Montreal Gazette

Montrealiz­ed La Chauve-souris works well

- ARTHUR KAPTAINIS GAZETTE MUSIC CRITIC akaptainis@sympatico.ca

Johann Strauss’s Die Fledermaus — one of the few operettas with a permanent place in the opera repertoire — works pretty well as sung in German and set in the environs of Vienna.

It also worked pretty well Saturday as La Chauve-Souris, sung in French and set in the fun-loving Montreal of the 1930s. While the waltz might not have been the leading dance craze of Outremont and Westmount in those days, a few glasses of metaphoric­al Champagne are all you need to accept the transplant and enjoy this remarkably goodnature­d show.

The production, as modified from an Australian original, remains true to the spirit and even the substance of Die Fledermaus. An illuminate­d cross outside the window of Gabriel’s deco mansion (his surname, Eisenstein, is understand­ably suppressed) tells us firmly where we are supposed to be. Some English is integrated into the basically French text, so the mutually misunderst­ood language of the second act (French in Die Fledermaus) becomes Italian. Opéra de Montréal indeed.

True to the Fledermaus tradition, contempora­ry references are threaded into the comic narrative. A wisecrack about the Charbonnea­u Commission got the biggest laugh of the night. But it was not the only one. People in the well-packed house were chuckling persistent­ly at the dialogue. “I do not like music, even by Johann Strauss,” commented mezzo-soprano Emma Parkinson as the rakish Count Orlofsky. “My apathy and lassitude could fill an opera house.”

Not that there was any lassitude in the overture, a model of witty counterpoi­nt as led by Timothy Vernon. The trimmed-down OSM in the pit were clearly into the music. Despite his well-publicized pre-production dyspepsia, tenor Marc Hervieux as Gabriel was in great form, singing brilliantl­y and acting the cad to perfection.

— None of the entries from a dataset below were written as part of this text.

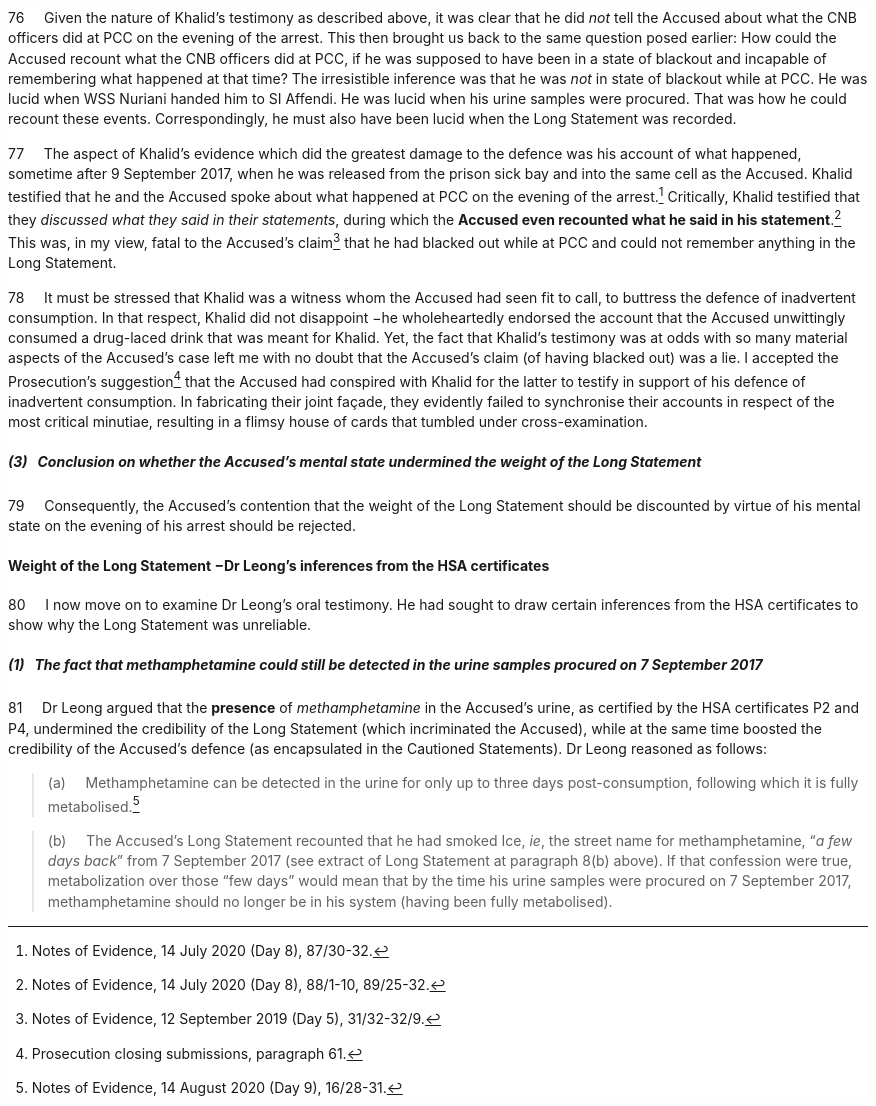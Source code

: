 76     Given the nature of Khalid’s testimony as described above, it was clear that he did _not_ tell the Accused about what the CNB officers did at PCC on the evening of the arrest. This then brought us back to the same question posed earlier: How could the Accused recount what the CNB officers did at PCC, if he was supposed to have been in a state of blackout and incapable of remembering what happened at that time? The irresistible inference was that he was _not_ in state of blackout while at PCC. He was lucid when WSS Nuriani handed him to SI Affendi. He was lucid when his urine samples were procured. That was how he could recount these events. Correspondingly, he must also have been lucid when the Long Statement was recorded.

77     The aspect of Khalid’s evidence which did the greatest damage to the defence was his account of what happened, sometime after 9 September 2017, when he was released from the prison sick bay and into the same cell as the Accused. Khalid testified that he and the Accused spoke about what happened at PCC on the evening of the arrest.[^102] Critically, Khalid testified that they _discussed what they said in their statements_, during which the **Accused even recounted what he said in his statement**.[^103] This was, in my view, fatal to the Accused’s claim[^104] that he had blacked out while at PCC and could not remember anything in the Long Statement.

78     It must be stressed that Khalid was a witness whom the Accused had seen fit to call, to buttress the defence of inadvertent consumption. In that respect, Khalid did not disappoint −he wholeheartedly endorsed the account that the Accused unwittingly consumed a drug-laced drink that was meant for Khalid. Yet, the fact that Khalid’s testimony was at odds with so many material aspects of the Accused’s case left me with no doubt that the Accused’s claim (of having blacked out) was a lie. I accepted the Prosecution’s suggestion[^105] that the Accused had conspired with Khalid for the latter to testify in support of his defence of inadvertent consumption. In fabricating their joint façade, they evidently failed to synchronise their accounts in respect of the most critical minutiae, resulting in a flimsy house of cards that tumbled under cross-examination.

##### (3)   Conclusion on whether the Accused’s mental state undermined the weight of the Long Statement

79     Consequently, the Accused’s contention that the weight of the Long Statement should be discounted by virtue of his mental state on the evening of his arrest should be rejected.

#### Weight of the Long Statement −Dr Leong’s inferences from the HSA certificates

80     I now move on to examine Dr Leong’s oral testimony. He had sought to draw certain inferences from the HSA certificates to show why the Long Statement was unreliable.

##### (1)   The fact that methamphetamine could still be detected in the urine samples procured on 7 September 2017

81     Dr Leong argued that the **presence** of _methamphetamine_ in the Accused’s urine, as certified by the HSA certificates P2 and P4, undermined the credibility of the Long Statement (which incriminated the Accused), while at the same time boosted the credibility of the Accused’s defence (as encapsulated in the Cautioned Statements). Dr Leong reasoned as follows:

> (a)     Methamphetamine can be detected in the urine for only up to three days post-consumption, following which it is fully metabolised.[^106]

> (b)     The Accused’s Long Statement recounted that he had smoked Ice, _ie_, the street name for methamphetamine, “_a few days back_” from 7 September 2017 (see extract of Long Statement at paragraph 8(b) above). If that confession were true, metabolization over those “few days” would mean that by the time his urine samples were procured on 7 September 2017, methamphetamine should no longer be in his system (having been fully metabolised).


[^1]: DW5.
[^2]: PW6.
[^3]: PW3.
[^4]: PW7.
[^5]: PW4.
[^6]: DW2.
[^7]: DW3.
[^8]: PW8.
[^9]: There was a typo in D4, in that the word “not” was inadvertently omitted: see Notes of Evidence, 11 July 2019 (Day 4), 135/32-136/6.
[^10]: PW1.
[^11]: PW2.
[^12]: P5, page 2.
[^13]: PW5.
[^14]: Notes of Evidence, 13 July 2020 (Day 7), 58/31-59/6.
[^15]: Notes of Evidence, 12 September 2019 (Day 5), 14/8-9.
[^16]: Notes of Evidence, 11 July 2019 (Day 4), 106/3-4, 111/1-3.
[^17]: Notes of Evidence, 11 July 2019 (Day 4), 116/4-6.
[^18]: Notes of Evidence, 11 July 2019 (Day 4), 115/22-25.
[^19]: Notes of Evidence, 11 July 2019 (Day 4), 119/32-120/1.
[^20]: Notes of Evidence, 12 September 2019 (Day 5), 13/11-14; 13 July 2020 (Day 7), 82/25-27, 83/15-16.
[^21]: Notes of Evidence, 12 September 2019 (Day 5), 15/32-16/1, 25/16-19; 13 July 2020 (Day 7), 83/23-24, 84/8-10.
[^22]: Notes of Evidence, 13 July 2020 (Day 7), 84/32-85/1.
[^23]: Notes of Evidence, (Day 5), 16/2-6.
[^24]: Notes of Evidence, 12 September 2019 (Day 5), 31/32-32/9.
[^25]: Notes of Evidence, 11 July 2019 (Day 4), 131/16-19; 12 September 2019 (Day 5), 15/6-7.
[^26]: Notes of Evidence, 13 July 2020 (Day 7), 80/20-23.
[^27]: Notes of Evidence, 13 July 2020 (Day 7), 118/11-13.
[^28]: Notes of Evidence, 13 July 2020 (Day 7), 129/8-15.
[^29]: Notes of Evidence, 13 July 2020 (Day 7), 131/12-132/32.
[^30]: Notes of Evidence, 10 July 2019 (Day 3), 43/4-22, 57/9-17, 73/28-30.
[^31]: Defence submissions for the ancillary hearing, paragraph 1.
[^32]: PW9.
[^33]: DW4.
[^34]: Notes of Evidence, 2 July 2020 (Day 6), 82/3-7.
[^35]: Notes of Evidence, 2 July 2020 (Day 6), 84/13-16.
[^36]: Notes of Evidence, 2 July 2020 (Day 6), 84/30-85/3, 94/22-24.
[^37]: Notes of Evidence, 2 July 2020 (Day 6), 82/3-7.
[^38]: Notes of Evidence, 2 July 2020 (Day 6), 71/20-31, 81/3-5.
[^39]: Notes of Evidence, 2 July 2020 (Day 6), 73/4-7, 78/4-9, 95/7-11.
[^40]: Notes of Evidence, 2 July 2020 (Day 6), 80/1-4.
[^41]: Notes of Evidence, 2 July 2020 (Day 6), 80/20-21.
[^42]: Notes of Evidence, 10 July 2019 (Day 3), 8/25-27.
[^43]: Notes of Evidence, 10 July 2019 (Day 3), 51/11-14.
[^44]: Notes of Evidence, 6 May 2019 (Day 1), 136/13-15; 10 July 2019 (Day 3), 46/23-25.
[^45]: Notes of Evidence, 11 July 2019 (Day 4), 16/19-25.
[^46]: Notes of Evidence, 11 July 2019 (Day 4), 16/9-10.
[^47]: Notes of Evidence, 11 July 2019 (Day 4), 18/13-24.
[^48]: Notes of Evidence, 11 July 2019 (Day 4), 56/1-3.
[^49]: Notes of Evidence, 6 May 2019 (Day 1), 102/10-13.
[^50]: Notes of Evidence, 6 May 2019 (Day 1), 110/31-111/4.
[^51]: Notes of Evidence, 11 July 2019 (Day 4), 62/12-15.
[^52]: Notes of Evidence, 11 July 2019 (Day 4), 48/13-24, 49/13-14.
[^53]: Notes of Evidence, 10 July 2019 (Day 3), 25/29-30.
[^54]: Notes of Evidence, 10 July 2019 (Day 3), 36/10-37/18.
[^55]: Notes of Evidence, 10 July 2019 (Day 3), 26/2-11.
[^56]: Notes of Evidence, 11 July 2019 (Day 4), 123/19-124/22.
[^57]: Notes of Evidence, 12 September 2019 (Day 5), 19/2-6.
[^58]: Notes of Evidence, 12 September 2019 (Day 5), 7/17-28.
[^59]: Notes of Evidence, 12 September 2019 (Day 5), 19/12-20/29, 58/27-60/4.
[^60]: Notes of Evidence, 11 July 2019 (Day 4), 145/18-146/1.
[^61]: Notes of Evidence, 12 September 2019 (Day 5), 65/2-20.
[^62]: Notes of Evidence, 12 September 2019 (Day 5), 81/9-11.
[^63]: Notes of Evidence, 12 September 2019 (Day 5), 86/17-18.
[^64]: Notes of Evidence, 12 September 2019 (Day 5), 133/24-25, 134/5-6.
[^65]: Notes of Evidence, 12 September 2019 (Day 5), 134/31-32, 135/8-14.
[^66]: Notes of Evidence, 12 September 2019 (Day 5), 88/26-29.
[^67]: Notes of Evidence, 12 September 2019 (Day 5), 87/22-23.
[^68]: Notes of Evidence, 12 September 2019 (Day 5), 136/25-29, 144/2-8
[^69]: Notes of Evidence, 14 July 2020 (Day 8), 9/7-8, 89/10-11.
[^70]: Notes of Evidence, 14 July 2020 (Day 8), 89/12-13.
[^71]: Notes of Evidence, 14 July 2020 (Day 8), 8/6-9.
[^72]: Notes of Evidence, 13 July 2020 (Day 7), 48/26-49/3.
[^73]: DW6.
[^74]: Notes of Evidence, 12 September 2019 (Day 5), 69/23-24.
[^75]: Notes of Evidence, 13 July 2020 (Day 7), 17/8-18.
[^76]: Notes of Evidence, 13 July 2020 (Day 7), 17/18-21.
[^77]: Notes of Evidence, 13 July 2020 (Day 7), 38/17-31
[^78]: D7, paragraph 33.
[^79]: D7, paragraph 36.
[^80]: Notes of Evidence, 14 August 2020 (Day 9), 35/9-18.
[^81]: Notes of Evidence, 14 August 2020 (Day 9), 37/3-6.
[^82]: Notes of Evidence, 14 August 2020 (Day 9), 67/26-29.
[^83]: Notes of Evidence, 14 August 2020 (Day 9), 43/1-5.
[^84]: Notes of Evidence, 14 August 2020 (Day 9), 43/23-29.
[^85]: Notes of Evidence, 12 September 2019 (Day 5), 17/15-17.
[^86]: Notes of Evidence, 6 May 2019 (Day 1), 134/6-8.
[^87]: Notes of Evidence, 12 September 2019 (Day 5), 18/8-18; 13 July 2020 (Day 7), 89/28-32.
[^88]: Notes of Evidence, 12 September 2019 (Day 5), 18/19-26; 13 July 2020 (Day 7), 90/27-30.
[^89]: Notes of Evidence, 13 July 2020 (Day 7), 91/18-26, 93/14-15.
[^90]: Notes of Evidence, 13 July 2020 (Day 7), 93/10-13.
[^91]: Notes of Evidence, 14 July 2020 (Day 8), 82/12-14.
[^92]: Notes of Evidence, 14 July 2020 (Day 8), 25/26-28.
[^93]: Notes of Evidence, 14 July 2020 (Day 8), 83/16-31.
[^94]: Notes of Evidence, 14 July 2020 (Day 8), 82/20-23.
[^95]: Notes of Evidence, 14 July 2020 (Day 8), 4/28-30.
[^96]: Notes of Evidence, 14 July 2020 (Day 8), 91/13-14.
[^97]: Notes of Evidence, 14 July 2020 (Day 8), 105/4-5.
[^98]: Notes of Evidence, 14 July 2020 (Day 8), 105/25-106/2.
[^99]: Notes of Evidence, 14 July 2020 (Day 8), 108/18-23.
[^100]: Notes of Evidence, 14 July 2020 (Day 8), 108/31-109/8.
[^101]: Notes of Evidence, 14 July 2020 (Day 8), 109/9.
[^102]: Notes of Evidence, 14 July 2020 (Day 8), 87/30-32.
[^103]: Notes of Evidence, 14 July 2020 (Day 8), 88/1-10, 89/25-32.
[^104]: Notes of Evidence, 12 September 2019 (Day 5), 31/32-32/9.
[^105]: Prosecution closing submissions, paragraph 61.
[^106]: Notes of Evidence, 14 August 2020 (Day 9), 16/28-31.
[^107]: Notes of Evidence, 14 August 2020 (Day 9), 17/2-11.
[^108]: Notes of Evidence, 14 August 2020 (Day 9), 17/28-30.
[^109]: Notes of Evidence, 14 August 2020 (Day 9), 19/2-18.
[^110]: Notes of Evidence, 14 August 2020 (Day 9), 18/6-19/7.
[^111]: Notes of Evidence, 14 August 2020 (Day 9), 19/8-11.
[^112]: Notes of Evidence, 14 August 2020 (Day 9), 19/12.
[^113]: Notes of Evidence, 14 August 2020 (Day 9), 19/13.
[^114]: Notes of Evidence, 14 August 2020 (Day 9), 19/14-20/4.
[^115]: Notes of Evidence, 14 August 2020 (Day 9), 17/2-11, 19/8-11.
[^116]: Notes of Evidence, 14 August 2020 (Day 9), 17/28-30, 21/7-9.
[^117]: Notes of Evidence, 14 August 2020 (Day 9), 76/13-18.
[^118]: Notes of Evidence, 14 August 2020 (Day 9), 76/18.
[^119]: Notes of Evidence, 14 August 2020 (Day 9), 75/26-30.
[^120]: Notes of Evidence, 14 August 2020 (Day 9), 95/13-96/26.
[^121]: Notes of Evidence, 14 August 2020 (Day 9), 77/3-6.
[^122]: Notes of Evidence, 14 August 2020 (Day 9), 76/27-29, 79/13-14.
[^123]: Notes of Evidence, 14 August 2020 (Day 9), 103/16-19.
[^124]: Notes of Evidence, 14 August 2020 (Day 9), 103/21-25.
[^125]: Notes of Evidence, 14 August 2020 (Day 9), 104/5-14.
[^126]: Notes of Evidence, 6 May 2019 (Day 1), 4/12-14.
[^127]: Notes of Evidence, 14 August 2020 (Day 9), 114/15-20, 119/30-31.
[^128]: Notes of Evidence, 14 August 2020 (Day 9), 76/22-27.
[^129]: Notes of Evidence, 14 August 2020 (Day 9), 79/12-13.
[^130]: D7, paragraph 31.
[^131]: Notes of Evidence, 6 May 2019 (Day 11), 4/8-9.
[^132]: Notes of Evidence, 6 May 2019 (Day 11), 4/17-18.
[^133]: Notes of Evidence, 14 August 2020 (Day 9), 90/11-21.
[^134]: Notes of Evidence, 14 August 2020 (Day 9), 90/2-10.
[^135]: Notes of Evidence, 14 August 2020 (Day 9), 91/1-5.
[^136]: P5, page 2, paragraph (b).
[^137]: Defence closing submissions, paragraph 32.
[^138]: Notes of Evidence, 6 May 2019 (Day 1), 81/4-15.
[^139]: P5, page 3, paragraph (j).
[^140]: Notes of Evidence, 28 September 2020 (Day 10), 18/13-19.
[^141]: Notes of Evidence, 11 July 2019 (Day 4), 51/5-52/2.
[^142]: Defence closing submissions, paragraph 38.
[^143]: Notes of Evidence, 28 September 2020 (Day 10), 19/12-16.
[^144]: Notes of Evidence, 28 September 2020 (Day 10), 21/11-19.
[^145]: Notes of Evidence, 28 September 2020 (Day 10), 20/3-13.
[^146]: Notes of Evidence, 12 September 2019 (Day 5), 65/2-20.
[^147]: Notes of Evidence, 12 September 2019 (Day 5), 33/20-25.
[^148]: Notes of Evidence, 11 July 2019 (Day 4), 111/30-112/6; 13 July 2020 (Day 7), 68/32-69/1, 69/21-25.
[^149]: Notes of Evidence, 13 July 2020 (Day 7), 66/32-67/10, 110/22-27.
[^150]: Notes of Evidence, 11 July 2019 (Day 4), 116/4-6.
[^151]: Notes of Evidence, 13 July 2020 (Day 7), 65/31-66/4.
[^152]: Prosecution closing submissions, paragraph 61.
[^153]: Defence closing submissions, paragraph 6.
[^154]: Defence closing submissions, paragraph 7.
[^155]: Prosecution closing submissions, paragraph 57.
[^156]: Notes of Evidence, 2 July 2020 (Day 6), 76/27-77/5, 77/25-29.
[^157]: Notes of Evidence, 2 July 2020 (Day 6), 77/7-9.
[^158]: Notes of Evidence, 14 August 2020 (Day 9), 53/18-22.
[^159]: Notes of Evidence, 14 August 2020 (Day 9), 88/4-7.
[^160]: See also Notes of Evidence, 14 August 2020 (Day 9), 86/21-25.
[^161]: Notes of Evidence, 14 August 2020 (Day 9), 48/1-49/7.
[^162]: Defence closing submissions, paragraph 54.
[^163]: Notes of Evidence, 14 August 2020 (Day 9), 136/13-15.
[^164]: Notes of Evidence, 14 August 2020 (Day 9), 133/13-15.
[^165]: D7, paragraph 35.
[^166]: Notes of Evidence, 2 July 2020 (Day 6), 77/7-9.
[^167]: Notes of Evidence, 28 September 2020 (Day 10), 27/3-7.
[^168]: Defence mitigation plea, at paragraph 11.
[^169]: Notes of Evidence, 28 October 2020 (Day 12), 3/28-29.
[^170]: Notes of Evidence, 28 October 2020 (Day 12), 4/4-8.
[^171]: Notes of Evidence, 28 October 2020 (Day 12), 4/8-9.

Nor does he look bad after a haircut.

Caroline Bleau (as Rosaline, with the “d” omitted) was warm in the Csardas and her fellow soprano Marianne Lambert as Adèle substitute­d sparkle for ice by the time she got to the laughing song. Bass-baritone Alexandre Sylvestre was sturdy-voiced and genuinely funny as Frank, and baritone Dominique Côté was robust as Falke.

The tenor of Thomas Macleay is built for a smaller house than Salle Wilfrid Pelletier, but his acting as Alfred (an anglo in this version) was convivial. A cameo by soprano Chantale Nurse as period entertaine­r Josephine Baker singing the period hit J’ai deux amours (with Chippendal­e-style quartet of dancers) was much appreciate­d by the crowd. Perhaps this interventi­on was a tad heavy-handed.

Chief among the non-singing roles was the drunken jailer Frosch, played with classic vaudevilli­an panache (and in a classic St. Henri idiom) by Martin Drainville. The stage direction of Oriol Tomas was fluid, fun and blissfully free of pretension. His idea of comedy, if a little broad in spots, has none of the lugubrious overtones of the deeply German COC production of Die Fledermaus that Torontonia­ns were asked to endure earlier this season.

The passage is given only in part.